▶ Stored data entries
----

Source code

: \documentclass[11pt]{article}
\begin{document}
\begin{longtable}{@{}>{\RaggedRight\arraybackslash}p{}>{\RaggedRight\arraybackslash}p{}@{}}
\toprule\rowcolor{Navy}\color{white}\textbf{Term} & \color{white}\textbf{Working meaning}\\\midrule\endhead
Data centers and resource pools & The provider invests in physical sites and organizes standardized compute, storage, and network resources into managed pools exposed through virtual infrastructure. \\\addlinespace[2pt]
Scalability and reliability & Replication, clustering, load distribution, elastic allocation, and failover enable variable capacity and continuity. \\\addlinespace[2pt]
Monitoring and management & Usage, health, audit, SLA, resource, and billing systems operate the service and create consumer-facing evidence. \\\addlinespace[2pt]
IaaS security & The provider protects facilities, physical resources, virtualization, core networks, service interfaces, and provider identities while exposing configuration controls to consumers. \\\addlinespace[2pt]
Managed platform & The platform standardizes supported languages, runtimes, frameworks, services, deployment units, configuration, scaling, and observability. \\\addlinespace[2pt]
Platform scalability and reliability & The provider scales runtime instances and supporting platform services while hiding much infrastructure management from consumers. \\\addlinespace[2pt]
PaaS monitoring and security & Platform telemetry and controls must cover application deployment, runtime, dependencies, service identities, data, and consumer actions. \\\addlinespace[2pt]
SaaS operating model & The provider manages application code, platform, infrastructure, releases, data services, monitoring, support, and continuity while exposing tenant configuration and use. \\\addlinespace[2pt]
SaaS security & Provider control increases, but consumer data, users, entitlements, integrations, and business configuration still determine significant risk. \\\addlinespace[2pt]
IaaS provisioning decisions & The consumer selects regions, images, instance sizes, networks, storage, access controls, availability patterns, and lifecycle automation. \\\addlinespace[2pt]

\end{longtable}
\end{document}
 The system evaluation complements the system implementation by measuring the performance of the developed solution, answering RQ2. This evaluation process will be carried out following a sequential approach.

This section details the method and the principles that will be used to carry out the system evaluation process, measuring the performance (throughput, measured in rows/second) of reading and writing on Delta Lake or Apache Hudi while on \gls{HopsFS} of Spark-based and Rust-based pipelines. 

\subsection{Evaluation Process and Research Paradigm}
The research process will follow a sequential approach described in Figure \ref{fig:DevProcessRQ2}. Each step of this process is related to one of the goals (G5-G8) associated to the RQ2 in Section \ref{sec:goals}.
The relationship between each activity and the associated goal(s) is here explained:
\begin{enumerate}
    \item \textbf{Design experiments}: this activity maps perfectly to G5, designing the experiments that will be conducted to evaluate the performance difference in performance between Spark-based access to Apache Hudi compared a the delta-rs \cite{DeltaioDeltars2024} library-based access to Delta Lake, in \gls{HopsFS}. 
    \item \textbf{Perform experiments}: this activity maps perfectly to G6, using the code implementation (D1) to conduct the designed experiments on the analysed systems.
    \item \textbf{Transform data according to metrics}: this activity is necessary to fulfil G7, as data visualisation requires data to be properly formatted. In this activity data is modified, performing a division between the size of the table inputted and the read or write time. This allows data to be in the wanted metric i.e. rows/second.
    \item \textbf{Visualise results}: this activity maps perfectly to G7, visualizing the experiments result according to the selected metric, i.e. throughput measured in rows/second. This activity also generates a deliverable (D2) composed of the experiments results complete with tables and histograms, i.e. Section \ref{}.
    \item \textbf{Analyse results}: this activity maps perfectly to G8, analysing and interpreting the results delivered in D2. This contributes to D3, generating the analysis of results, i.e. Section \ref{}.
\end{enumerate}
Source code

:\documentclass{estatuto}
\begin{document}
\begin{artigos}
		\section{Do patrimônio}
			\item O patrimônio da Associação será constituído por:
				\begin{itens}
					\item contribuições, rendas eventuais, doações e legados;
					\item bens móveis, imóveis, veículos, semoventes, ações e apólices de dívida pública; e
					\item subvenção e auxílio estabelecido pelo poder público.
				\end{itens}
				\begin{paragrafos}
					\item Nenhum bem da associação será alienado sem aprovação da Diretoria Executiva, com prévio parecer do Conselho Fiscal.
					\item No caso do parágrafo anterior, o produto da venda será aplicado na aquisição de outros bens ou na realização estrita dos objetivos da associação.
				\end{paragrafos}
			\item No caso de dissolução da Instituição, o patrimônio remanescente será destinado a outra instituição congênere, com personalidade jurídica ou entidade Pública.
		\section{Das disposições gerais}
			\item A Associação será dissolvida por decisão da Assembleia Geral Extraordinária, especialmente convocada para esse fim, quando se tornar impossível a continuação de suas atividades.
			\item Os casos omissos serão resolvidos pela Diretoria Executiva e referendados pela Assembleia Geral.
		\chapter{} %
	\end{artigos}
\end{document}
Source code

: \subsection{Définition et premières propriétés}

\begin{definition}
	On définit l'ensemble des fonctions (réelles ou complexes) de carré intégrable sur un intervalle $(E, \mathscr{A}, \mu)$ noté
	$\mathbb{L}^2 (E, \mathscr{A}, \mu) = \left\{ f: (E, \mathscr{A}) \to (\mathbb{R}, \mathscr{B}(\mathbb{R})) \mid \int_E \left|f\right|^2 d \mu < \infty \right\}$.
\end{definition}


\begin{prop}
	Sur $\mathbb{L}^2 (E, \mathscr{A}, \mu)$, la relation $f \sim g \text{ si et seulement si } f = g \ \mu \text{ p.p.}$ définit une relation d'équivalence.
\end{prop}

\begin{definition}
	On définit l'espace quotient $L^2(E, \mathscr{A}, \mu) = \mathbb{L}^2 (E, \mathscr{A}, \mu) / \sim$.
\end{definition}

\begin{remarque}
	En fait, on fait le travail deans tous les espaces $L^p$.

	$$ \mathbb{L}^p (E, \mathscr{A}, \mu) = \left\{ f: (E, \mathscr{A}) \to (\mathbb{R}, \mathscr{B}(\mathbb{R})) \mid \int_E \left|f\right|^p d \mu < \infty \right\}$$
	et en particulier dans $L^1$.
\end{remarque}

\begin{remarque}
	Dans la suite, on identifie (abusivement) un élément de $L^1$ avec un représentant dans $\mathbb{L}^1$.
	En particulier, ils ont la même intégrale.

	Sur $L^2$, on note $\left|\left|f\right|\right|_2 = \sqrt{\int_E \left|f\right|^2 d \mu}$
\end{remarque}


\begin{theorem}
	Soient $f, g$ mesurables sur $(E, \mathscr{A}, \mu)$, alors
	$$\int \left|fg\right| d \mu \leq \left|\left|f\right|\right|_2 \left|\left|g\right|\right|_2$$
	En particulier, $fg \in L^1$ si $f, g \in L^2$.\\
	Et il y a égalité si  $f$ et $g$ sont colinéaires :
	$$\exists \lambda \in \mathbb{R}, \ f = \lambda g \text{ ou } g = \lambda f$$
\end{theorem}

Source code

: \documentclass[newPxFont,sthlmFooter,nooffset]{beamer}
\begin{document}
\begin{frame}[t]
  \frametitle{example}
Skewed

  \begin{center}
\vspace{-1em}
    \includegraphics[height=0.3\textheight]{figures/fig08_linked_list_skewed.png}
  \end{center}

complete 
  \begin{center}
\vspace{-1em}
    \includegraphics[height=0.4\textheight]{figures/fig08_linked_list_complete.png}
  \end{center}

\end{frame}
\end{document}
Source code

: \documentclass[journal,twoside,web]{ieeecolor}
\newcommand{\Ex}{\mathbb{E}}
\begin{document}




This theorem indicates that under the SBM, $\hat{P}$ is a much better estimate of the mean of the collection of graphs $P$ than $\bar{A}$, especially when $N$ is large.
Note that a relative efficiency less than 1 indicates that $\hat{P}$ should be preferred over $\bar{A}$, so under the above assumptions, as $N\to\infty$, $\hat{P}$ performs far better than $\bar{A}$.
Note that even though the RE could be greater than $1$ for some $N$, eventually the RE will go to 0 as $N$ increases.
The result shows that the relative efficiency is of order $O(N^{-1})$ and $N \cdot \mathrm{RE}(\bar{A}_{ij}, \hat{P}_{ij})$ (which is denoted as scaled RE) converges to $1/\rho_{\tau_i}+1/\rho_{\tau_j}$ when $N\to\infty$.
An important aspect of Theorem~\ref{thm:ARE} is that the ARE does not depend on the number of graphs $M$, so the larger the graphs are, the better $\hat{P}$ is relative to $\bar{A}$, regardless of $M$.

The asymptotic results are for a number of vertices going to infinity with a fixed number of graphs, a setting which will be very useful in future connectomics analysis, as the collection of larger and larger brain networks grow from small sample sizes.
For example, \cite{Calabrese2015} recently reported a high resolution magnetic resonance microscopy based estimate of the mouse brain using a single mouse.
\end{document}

----

Set apart and copy each line of the records that holds the word "subsection".

\subsection{Evaluation Process and Research Paradigm}
: \subsection{Définition et premières propriétés}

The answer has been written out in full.